Efrin'i Kürtsüzleştirme politikası: Kürt nüfusu yüzde 95'ten yüzde 25'e düştü

Efrin'i Kürtsüzleştirme politikası: Kürt nüfusu yüzde 95'ten yüzde 25'e düştü
Kuzey ve Doğu Suriye Özerk Yönetimi Göçmen İşleri Dairesi Başkanı Şêxmûs Ehmed, ‘Türkiye’nin amacı bölgenin demografik yapısını değiştirmektir’ dedi

Türkiye ve kontrolündeki paramiliter güçlerle birlikte 2018’de kontrol ettiği Efrîn’de yerinden etme, insan kaçırma, cinayet, yağma olaylarının yaşanmasının yanı sıra bölgenin doğası ve kültürü de yok edilmek istendi. Efrin’in demografik yapısını değiştirmek için yıllardır bölgede özel politikalar yürütülüyor. Efrîn’de Türkiye’ye bağlı kurumların kurulması, eğitim dilinin Türkçe olarak değiştirilmesi gibi adımlarla Türkleştirme politikası devreye konuldu.

KÜRTLER ZORLA GÖÇ ETTİRİLDİ

Hawar Haber Ajansı’nda (ANHA) yer alan habere göre; Efrîn, Türkiye ve paramiliter güçlerin kontrolüne geçmeden önce Kürt nüfusunun yüzde 95’in üzerindeydi. Bu oran yüzde 25’lere kadar düştü. Zorunlu göçü insanlığa karşı suç sayan uluslararası hukuka rağmen, sessiz kalındı. 1988 tarihli Uluslararası Ceza Mahkemesi Roma Statüsü’nün 6, 7 ve 8. maddelerine göre, geniş kapsamlı veya kasıtlı saldırılar sırasında, sakinlerin sınır dışı edilmesi veya zorla geri gönderilmesi ceza gerektiren bir suç sayılıyor.

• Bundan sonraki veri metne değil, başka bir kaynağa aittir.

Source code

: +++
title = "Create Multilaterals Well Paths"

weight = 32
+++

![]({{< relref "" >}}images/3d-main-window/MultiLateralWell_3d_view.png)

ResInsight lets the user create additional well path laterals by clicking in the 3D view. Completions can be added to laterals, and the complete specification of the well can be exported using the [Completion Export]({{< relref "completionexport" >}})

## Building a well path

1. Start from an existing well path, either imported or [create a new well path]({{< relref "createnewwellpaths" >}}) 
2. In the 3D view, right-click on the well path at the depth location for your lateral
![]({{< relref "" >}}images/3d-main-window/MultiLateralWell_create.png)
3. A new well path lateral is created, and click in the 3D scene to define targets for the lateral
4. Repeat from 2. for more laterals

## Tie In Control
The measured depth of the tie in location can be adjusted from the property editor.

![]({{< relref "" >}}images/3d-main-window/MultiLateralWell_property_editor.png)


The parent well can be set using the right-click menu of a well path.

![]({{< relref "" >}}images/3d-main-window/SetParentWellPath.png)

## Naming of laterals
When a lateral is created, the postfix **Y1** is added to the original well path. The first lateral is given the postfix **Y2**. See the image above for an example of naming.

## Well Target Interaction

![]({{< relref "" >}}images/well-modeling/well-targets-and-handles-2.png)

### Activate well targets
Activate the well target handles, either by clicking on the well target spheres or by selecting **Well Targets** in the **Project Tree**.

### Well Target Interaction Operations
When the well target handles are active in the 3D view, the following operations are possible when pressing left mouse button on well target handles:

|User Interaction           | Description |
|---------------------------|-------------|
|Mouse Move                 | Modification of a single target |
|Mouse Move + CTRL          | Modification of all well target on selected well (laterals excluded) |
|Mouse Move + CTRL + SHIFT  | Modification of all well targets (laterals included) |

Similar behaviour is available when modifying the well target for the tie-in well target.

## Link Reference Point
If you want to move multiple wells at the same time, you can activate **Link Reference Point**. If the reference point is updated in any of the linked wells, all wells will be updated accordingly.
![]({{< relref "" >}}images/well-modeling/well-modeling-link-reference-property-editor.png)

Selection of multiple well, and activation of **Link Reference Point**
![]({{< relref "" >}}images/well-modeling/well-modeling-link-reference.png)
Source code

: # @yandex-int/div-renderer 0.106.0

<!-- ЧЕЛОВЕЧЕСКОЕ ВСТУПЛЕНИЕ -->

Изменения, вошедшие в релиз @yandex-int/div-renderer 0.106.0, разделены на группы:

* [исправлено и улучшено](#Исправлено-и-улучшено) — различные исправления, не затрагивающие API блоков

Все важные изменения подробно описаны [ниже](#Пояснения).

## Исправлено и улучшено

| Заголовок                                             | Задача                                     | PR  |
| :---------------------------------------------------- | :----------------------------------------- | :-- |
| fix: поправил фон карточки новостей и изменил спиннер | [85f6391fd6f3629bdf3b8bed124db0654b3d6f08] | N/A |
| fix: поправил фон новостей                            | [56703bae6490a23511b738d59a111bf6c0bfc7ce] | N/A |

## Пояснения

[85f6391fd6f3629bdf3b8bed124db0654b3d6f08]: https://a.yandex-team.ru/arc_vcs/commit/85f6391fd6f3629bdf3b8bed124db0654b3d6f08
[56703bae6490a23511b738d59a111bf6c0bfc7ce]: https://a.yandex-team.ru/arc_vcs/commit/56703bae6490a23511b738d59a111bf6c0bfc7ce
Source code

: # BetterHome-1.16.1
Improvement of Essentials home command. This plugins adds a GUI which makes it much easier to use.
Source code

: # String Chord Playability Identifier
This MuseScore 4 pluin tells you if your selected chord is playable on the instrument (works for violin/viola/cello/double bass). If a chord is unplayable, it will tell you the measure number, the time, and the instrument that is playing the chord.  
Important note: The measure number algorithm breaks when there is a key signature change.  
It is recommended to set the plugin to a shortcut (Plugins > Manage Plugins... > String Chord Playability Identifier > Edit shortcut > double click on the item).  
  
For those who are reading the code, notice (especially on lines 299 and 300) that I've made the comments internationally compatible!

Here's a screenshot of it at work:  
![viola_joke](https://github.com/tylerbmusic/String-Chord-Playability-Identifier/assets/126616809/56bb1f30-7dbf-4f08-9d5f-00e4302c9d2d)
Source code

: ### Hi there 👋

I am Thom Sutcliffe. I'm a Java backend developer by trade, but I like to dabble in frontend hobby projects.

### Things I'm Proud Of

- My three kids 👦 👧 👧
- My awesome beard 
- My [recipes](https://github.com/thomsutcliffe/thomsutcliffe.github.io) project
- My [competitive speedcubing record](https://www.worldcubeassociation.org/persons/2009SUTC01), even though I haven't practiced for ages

8 BİNDEN FAZLA KİŞİ KAÇIRILDI 

Efrîn İnsan Hakları Örgütü’nün açıkladığı belgelere göre, Efrîn’de 4 yıllık süreçte 8 bin 63’ten fazla kişi kaçırıldı, 655’ten fazla kişi hayatını kaybetti. Kaçırılanların 90’ı işkence sonucu hayatını kaybetti. Açılan ateş sonucu 696’dan fazla kişi yaralandı. 60’tan fazla tarihi eser, türbe ve ibadethane yerle bir edildi. Efrîn’deki demografik değişim kapsamında, Türkiye’de kurulan ve sınır ötesinde Türkiye kontrolünde olan bölgelerde faaliyet gösteren dernekler, İhvan örgütleriyle işbirliği içinde Türkmen ve Arap yabancıları ve paramileter grupların ailelerini barındırmak için kontrol noktaları kurdu.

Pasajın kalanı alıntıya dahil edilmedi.